◆ WORK TO COMPLETE
Among the entries below, only the lines starting at the one with "What is libmorpho?" and ending at the one with "<td>Erosion: <br> <a", both included, are to be printed exactly.

◆ ENTRIES SHOWN
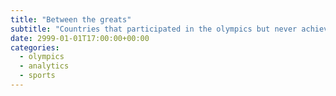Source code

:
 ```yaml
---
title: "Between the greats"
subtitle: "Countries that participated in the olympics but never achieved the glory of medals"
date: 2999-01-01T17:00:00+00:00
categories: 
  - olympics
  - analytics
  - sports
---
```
* * *
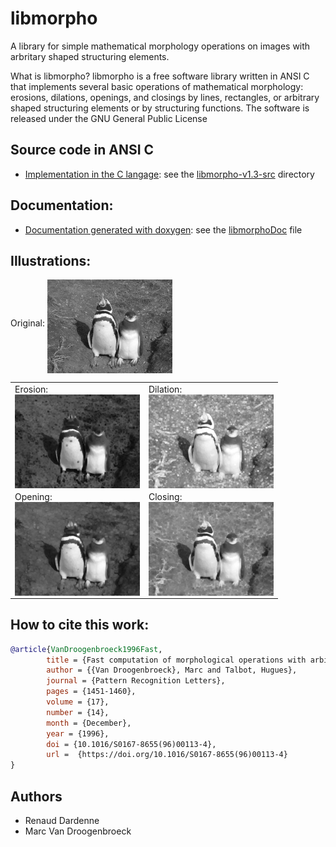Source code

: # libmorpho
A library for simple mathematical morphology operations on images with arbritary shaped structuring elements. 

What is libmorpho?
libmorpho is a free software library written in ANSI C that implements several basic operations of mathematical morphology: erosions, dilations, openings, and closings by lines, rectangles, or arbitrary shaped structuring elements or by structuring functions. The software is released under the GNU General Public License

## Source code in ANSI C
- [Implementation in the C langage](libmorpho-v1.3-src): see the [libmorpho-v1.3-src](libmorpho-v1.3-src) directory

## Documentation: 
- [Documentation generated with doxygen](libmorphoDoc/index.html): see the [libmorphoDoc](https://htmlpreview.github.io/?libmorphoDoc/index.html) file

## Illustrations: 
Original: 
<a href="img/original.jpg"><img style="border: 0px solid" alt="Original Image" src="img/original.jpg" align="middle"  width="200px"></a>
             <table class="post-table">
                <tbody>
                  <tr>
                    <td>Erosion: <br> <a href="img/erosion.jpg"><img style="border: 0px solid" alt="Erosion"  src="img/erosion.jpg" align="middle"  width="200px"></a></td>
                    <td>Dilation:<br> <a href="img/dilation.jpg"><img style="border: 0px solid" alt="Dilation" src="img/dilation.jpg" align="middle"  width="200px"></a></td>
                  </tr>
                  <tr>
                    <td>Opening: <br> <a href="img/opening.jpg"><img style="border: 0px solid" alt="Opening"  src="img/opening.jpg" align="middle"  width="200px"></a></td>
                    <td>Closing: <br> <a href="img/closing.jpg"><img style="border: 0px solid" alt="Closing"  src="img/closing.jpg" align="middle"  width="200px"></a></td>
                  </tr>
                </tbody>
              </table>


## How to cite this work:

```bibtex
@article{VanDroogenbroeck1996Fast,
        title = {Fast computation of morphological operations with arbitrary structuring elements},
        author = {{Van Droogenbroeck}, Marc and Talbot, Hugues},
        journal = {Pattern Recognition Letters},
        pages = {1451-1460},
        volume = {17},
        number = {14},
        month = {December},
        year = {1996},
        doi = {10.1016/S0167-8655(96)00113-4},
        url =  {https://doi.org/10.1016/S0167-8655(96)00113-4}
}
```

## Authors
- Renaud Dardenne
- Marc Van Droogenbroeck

◆ FINISHED TASK
What is libmorpho?
libmorpho is a free software library written in ANSI C that implements several basic operations of mathematical morphology: erosions, dilations, openings, and closings by lines, rectangles, or arbitrary shaped structuring elements or by structuring functions. The software is released under the GNU General Public License

## Source code in ANSI C
- [Implementation in the C langage](libmorpho-v1.3-src): see the [libmorpho-v1.3-src](libmorpho-v1.3-src) directory

## Documentation: 
- [Documentation generated with doxygen](libmorphoDoc/index.html): see the [libmorphoDoc](https://htmlpreview.github.io/?libmorphoDoc/index.html) file

## Illustrations: 
Original: 
<a href="img/original.jpg"><img style="border: 0px solid" alt="Original Image" src="img/original.jpg" align="middle"  width="200px"></a>
             <table class="post-table">
                <tbody>
                  <tr>
                    <td>Erosion: <br> <a href="img/erosion.jpg"><img style="border: 0px solid" alt="Erosion"  src="img/erosion.jpg" align="middle"  width="200px"></a></td>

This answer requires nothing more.